The company I founded in 2010 grew from a single 48,000 square foot facility with three employees into an operation of over 450,000 square feet in seven warehouses with approximately 200 employees. The upward trajectory of our business strategy did not fully consider the growing pains we experienced with our people and processes.

One important factor impacting our operations was our ability to maintain quality control over people and processes in the midst of geographic and business expansion. Monitoring our daily operations was much easier when we occupied a single facility compared to supervising multiple warehouses with the same attention to detail.

Limits to our technology backbone were also exposed as our network expanded that created obstacles until we could install upgrades in our warehouse management and communications systems.

Facing the issues

Before we embarked on a transformation process, I was wary of the many cautionary tales about businesses that tried and failed to implement institutional change.

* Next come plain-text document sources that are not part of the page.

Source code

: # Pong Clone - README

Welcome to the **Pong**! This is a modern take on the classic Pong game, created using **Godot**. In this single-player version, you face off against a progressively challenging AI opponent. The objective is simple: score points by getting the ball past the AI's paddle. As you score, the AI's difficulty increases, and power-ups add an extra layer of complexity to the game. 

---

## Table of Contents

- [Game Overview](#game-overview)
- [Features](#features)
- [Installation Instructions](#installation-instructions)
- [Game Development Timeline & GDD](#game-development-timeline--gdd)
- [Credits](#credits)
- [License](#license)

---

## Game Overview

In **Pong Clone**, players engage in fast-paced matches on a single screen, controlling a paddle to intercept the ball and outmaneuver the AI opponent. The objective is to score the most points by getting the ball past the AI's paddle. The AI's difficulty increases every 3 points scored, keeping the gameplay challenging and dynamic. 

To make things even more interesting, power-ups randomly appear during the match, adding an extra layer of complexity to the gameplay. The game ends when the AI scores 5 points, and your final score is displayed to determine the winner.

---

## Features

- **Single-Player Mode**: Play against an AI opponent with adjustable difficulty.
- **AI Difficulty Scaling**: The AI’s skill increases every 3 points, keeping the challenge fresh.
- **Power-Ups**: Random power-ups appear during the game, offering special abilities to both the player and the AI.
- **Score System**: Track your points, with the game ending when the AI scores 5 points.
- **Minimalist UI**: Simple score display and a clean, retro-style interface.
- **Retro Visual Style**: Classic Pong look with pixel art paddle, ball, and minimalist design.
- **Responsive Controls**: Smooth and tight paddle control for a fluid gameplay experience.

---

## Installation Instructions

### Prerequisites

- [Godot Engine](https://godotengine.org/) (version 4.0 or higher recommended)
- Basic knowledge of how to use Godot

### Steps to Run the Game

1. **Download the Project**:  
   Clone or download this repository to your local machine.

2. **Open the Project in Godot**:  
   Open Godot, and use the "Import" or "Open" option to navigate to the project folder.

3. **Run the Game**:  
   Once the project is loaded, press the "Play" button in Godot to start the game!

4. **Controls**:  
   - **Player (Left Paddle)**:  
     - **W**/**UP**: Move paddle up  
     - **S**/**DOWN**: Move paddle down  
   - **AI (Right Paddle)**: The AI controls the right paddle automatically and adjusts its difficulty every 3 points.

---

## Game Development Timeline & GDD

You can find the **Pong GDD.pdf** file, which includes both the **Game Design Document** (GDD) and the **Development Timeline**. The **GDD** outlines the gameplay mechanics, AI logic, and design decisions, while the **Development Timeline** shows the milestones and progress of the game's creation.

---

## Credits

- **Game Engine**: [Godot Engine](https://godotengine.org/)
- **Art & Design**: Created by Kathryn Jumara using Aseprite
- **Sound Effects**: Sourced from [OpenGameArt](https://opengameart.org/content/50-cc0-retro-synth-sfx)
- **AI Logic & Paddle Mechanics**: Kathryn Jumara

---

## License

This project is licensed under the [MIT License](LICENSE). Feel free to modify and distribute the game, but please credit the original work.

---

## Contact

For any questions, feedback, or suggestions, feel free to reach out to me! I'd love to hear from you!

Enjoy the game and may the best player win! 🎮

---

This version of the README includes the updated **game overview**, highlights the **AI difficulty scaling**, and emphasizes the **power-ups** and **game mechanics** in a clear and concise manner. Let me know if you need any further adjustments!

We established a working group with representatives from our client services, fulfillment and information technology departments and included the director of marketing as a facilitator. Within two months, the working group’s evaluation provided a fresh perspective and new ideas that challenged ‘the way things were always done.’

Some of our legacy procedures implemented many years ago were still effective but not efficient.

For example, our technicians were accustomed to receiving paper orders from certain clients and converting them into digital instructions. This practice was eliminated by working with this small client subset and providing them with the tools they needed to enter orders electronically, saving time and increasing accuracy on their end and ours.

Scheduling a performance tune-up

In the warehouse environment, our technicians perform vital tasks that enable our company to perform core business functions. They are highly trained professionals to whom the old expression “If it ain’t broke, don’t fix it,” certainly applied.

Fortunately, the working group members understood our culture and were hesitant to advocate wholesale changes when incremental movement could achieve better results.

Prior to the report, warehouse performance was monitored using different metrics that suited the requirements of a particular manager or they varied across locations. After consultation, we made the decision to use six new standard Key Performance Indicators (KPIs) for daily operations that address group activities including picking, packing, dock-to-stock and on-time shipping as well as individual statistics including units picked per hour.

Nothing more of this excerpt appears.